The question has been posed on behalf of my wife's work colleague who has a Nespresso machine at home.

Web links would be appreciated as mail order is her preferred purchase method

The best link is now here


----------



## AlexV

You can only buy them direct from Nespresso, which is why they make so much money from the system.


----------



## liquidmonkey2000

@ AlexV not strictly true - a number of people are selling these on eBay

http://cgi.ebay.co.uk/50-NESPRESSO-PODS-5-X-10-PICK-YOUR-OWN-MIX-UK-SELLER-/150461526067?pt=UK_Home_Garden_Food_SM&hash=item230834b033#ht_1717wt_907

This is not a recommendation as I haven't bought from this seller but just to point out that alternatives do exist.


----------



## Glenn

Thanks both, I thought this was the case but at least she has the options


----------



## JCSweden

Hi Glenn,

I get asked this question on average three times a day!

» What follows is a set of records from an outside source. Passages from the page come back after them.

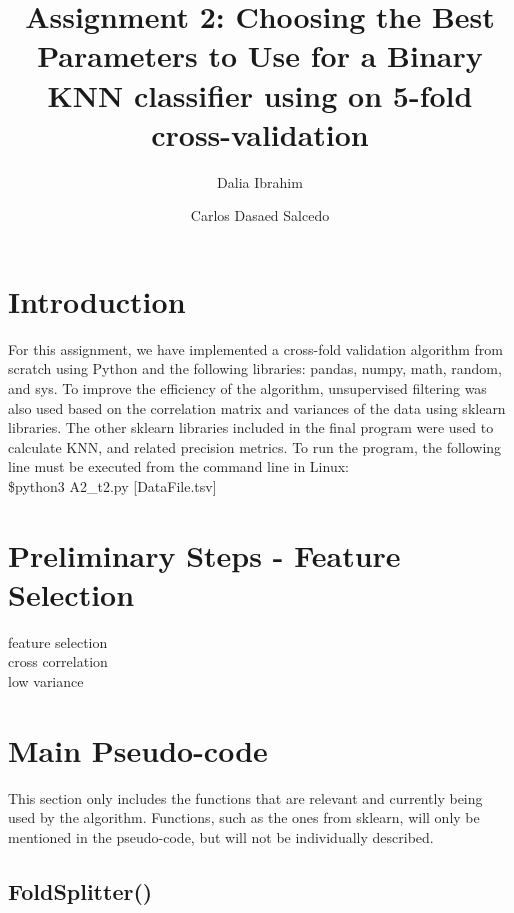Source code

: \documentclass{article}
\author[1]{Dalia Ibrahim}
\author[2]{Carlos Dasaed Salcedo}
\affil[ ]{Studnet ID}
\affil[1]{201893217}
\affil[2]{201892008}
\begin{document}
  

\title{ Assignment 2: Choosing the Best Parameters to Use for a Binary KNN classifier using on 5-fold cross-validation}


\maketitle
 \section{Introduction}
For this assignment, we have implemented a cross-fold validation algorithm from scratch using Python and the following libraries: pandas, numpy, math, random, and sys. To improve the efficiency of the algorithm, unsupervised filtering was also used based on the correlation matrix and variances of the data using sklearn libraries. The other sklearn libraries included in the final program were used to calculate KNN, and related precision metrics. To run the program, the following line must be executed from the command line in Linux: \\
\$python3 A2\_t2.py [DataFile.tsv]\\

 \section{ Preliminary Steps - Feature Selection }
feature selection\\
cross correlation\\
low variance \\

 \section{Main Pseudo-code}
This section only includes the functions that are relevant and currently being used by the algorithm. Functions, such as the ones from sklearn, will only be mentioned in the pseudo-code, but will not be individually described.
 \subsection{FoldSplitter()}
\end{document}
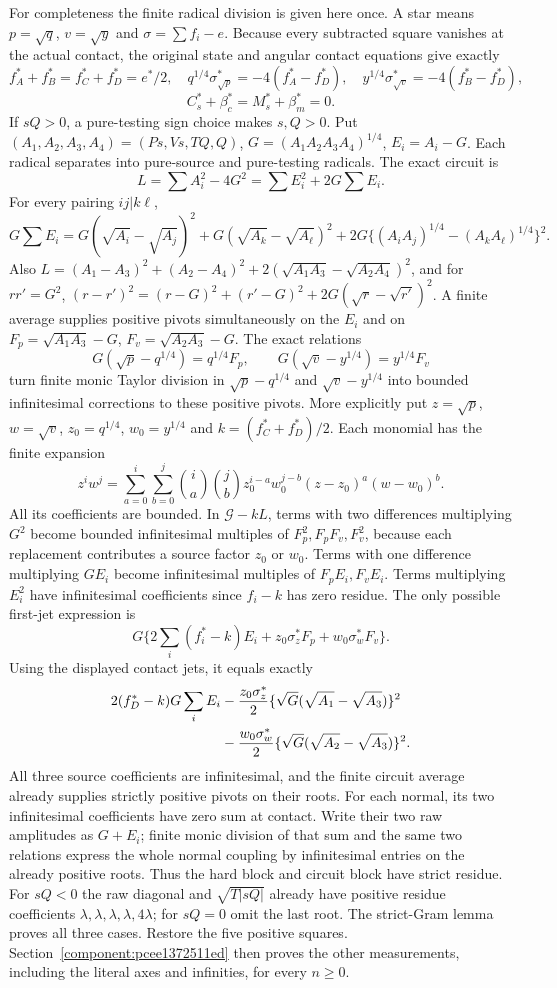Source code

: For completeness the finite radical division is given here once. A
star means $p=\sqrt q$, $v=\sqrt y$ and $\sigma=\sum f_i-e$.
Because every subtracted square vanishes at the actual contact, the
original state and angular contact equations give exactly
\[
 f_A^*+f_B^*=f_C^*+f_D^*=e^*/2,
 \quad q^{1/4}\sigma_{\sqrt p}^*=-4(f_A^*-f_D^*),
 \quad y^{1/4}\sigma_{\sqrt v}^*=-4(f_B^*-f_D^*),
\]
\[
 C_s^*+\beta_c^*=M_s^*+\beta_m^*=0.
\]
If $sQ>0$, a pure-testing sign choice makes $s,Q>0$.
Put $(A_1,A_2,A_3,A_4)=(Ps,Vs,TQ,Q)$,
$G=(A_1A_2A_3A_4)^{1/4}$, $E_i=A_i-G$. Each radical separates into
pure-source and pure-testing radicals. The exact circuit is
\[
 L=\sum A_i^2-4G^2=\sum E_i^2+2G\sum E_i.
\]
For every pairing $ij|k\ell$,
\[
 G\sum E_i=G(\sqrt{A_i}-\sqrt{A_j})^2
 +G(\sqrt{A_k}-\sqrt{A_\ell})^2
 +2G\{(A_iA_j)^{1/4}-(A_kA_\ell)^{1/4}\}^2.
\]
Also $L=(A_1-A_3)^2+(A_2-A_4)^2
+2(\sqrt{A_1A_3}-\sqrt{A_2A_4})^2$, and for $rr'=G^2$,
$(r-r')^2=(r-G)^2+(r'-G)^2+2G(\sqrt r-\sqrt{r'})^2$.
A finite average supplies positive pivots simultaneously on the $E_i$
and on $F_p=\sqrt{A_1A_3}-G$, $F_v=\sqrt{A_2A_3}-G$.
The exact relations
\[
 G(\sqrt p-q^{1/4})=q^{1/4}F_p,
 \qquad G(\sqrt v-y^{1/4})=y^{1/4}F_v
\]
turn finite monic Taylor division in $\sqrt p-q^{1/4}$ and
$\sqrt v-y^{1/4}$ into bounded infinitesimal corrections to these
positive pivots. More explicitly put $z=\sqrt p$, $w=\sqrt v$,
$z_0=q^{1/4}$, $w_0=y^{1/4}$ and $k=(f_C^*+f_D^*)/2$.
Each monomial has the finite expansion
\[
 z^iw^j=\sum_{a=0}^i\sum_{b=0}^j
 {i\choose a}{j\choose b}z_0^{i-a}w_0^{j-b}
 (z-z_0)^a(w-w_0)^b.
\]
All its coefficients are bounded. In $\mathcal G-kL$, terms with two
differences multiplying $G^2$ become bounded infinitesimal multiples
of $F_p^2,F_pF_v,F_v^2$, because each replacement contributes a
source factor $z_0$ or $w_0$. Terms with one difference multiplying
$GE_i$ become infinitesimal multiples of $F_pE_i,F_vE_i$.
Terms multiplying $E_i^2$ have infinitesimal coefficients since
$f_i-k$ has zero residue. The only possible first-jet expression is
\[
 G\{2\sum_i(f_i^*-k)E_i+z_0\sigma_z^*F_p+w_0\sigma_w^*F_v\}.
\]
Using the displayed contact jets, it equals exactly
\[
 \begin{split}
 2(f_D^*-k)G\sum_iE_i
 &-{z_0\sigma_z^*\over2}
       \{\sqrt G(\sqrt{A_1}-\sqrt{A_3})\}^2\\
 &-{w_0\sigma_w^*\over2}
       \{\sqrt G(\sqrt{A_2}-\sqrt{A_3})\}^2.
 \end{split}
\]
All three source coefficients are infinitesimal, and the finite circuit
average already supplies strictly positive pivots on their roots.
For each normal, its two infinitesimal coefficients have zero sum at
contact. Write their two raw amplitudes as $G+E_i$; finite monic
division of that sum and the same two relations express the whole
normal coupling by infinitesimal entries on the already positive
roots. Thus the hard block and circuit block have strict residue.
For $sQ<0$ the raw diagonal and $\sqrt{T|sQ|}$ already have positive
residue coefficients $\lambda,\lambda,\lambda,\lambda,4\lambda$;
for $sQ=0$ omit the last root. The strict-Gram lemma proves all three
cases. Restore the five positive squares. Section~\ref{component:pcee1372511ed}
then proves the other measurements, including the literal axes and
infinities, for every $n\ge0$.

Nespresso boutiques sell the capsules if your wife's work colleague would like to buy them from a bricks and mortar shop. There won't be any freight charges that way too. Harrods and Selfridges in London have Nespresso boutiques in store, and just off Brompton Road there's one too.

Here is a link to the Nespresso store locator.

Jon

Edited to add P.S. Just re-read your first post which makes my post a bit unnecessary! Must read posts properly in future...


----------



## Glenn

*Compare and Buy Nespresso Capsules Here*


----------



## adamfahn

I sold them until last week when I left the company and haven't yet joined my new company.

While I am here typing, do you have a forum for coffee vending?


----------



## tcacestmoi

Try this :


----------



## Anja112

I guess cheapest places are these

eBay

Amazon


----------



## Anthorn

Anja112 said:


> I guess cheapest places are these
> 
> eBay
> 
> Amazon


This is a resurrected old thread and there is new information since this thread was first posted: Since Dualit won a court case over it's capsules which are compatible with Nespresso machines, the market in compatible Nespresso capsules is pretty much an open door. For example 23p each from http://finecoffeeclub.co.uk/


----------



## sand133

Try these guys, my friend buys from them and saved a fortune

http://www.bigcuplittlecup.com/pages/the-real-alternative-to-nespresso?pdg=138892865_10225331345_b.%2Bcheap%20%2Bnespresso%20%2Bpods_c_1t2&gclid=CKHx_I-8oroCFWbMtAodpXMAHA


----------



## mcgregor_dave

I recently ordered with these guys and was quite impressed with the quality of their coffee. Delivery time took a bit longer, but it was worth it, plus I saved a decent amount of money.

http://www.gourmesso.co.uk/


----------



## iestynl

How does the quality compare to official nespresso pods? Better, worse, similar?


----------



## mcgregor_dave

iestynl said:


> How does the quality compare to official nespresso pods? Better, worse, similar?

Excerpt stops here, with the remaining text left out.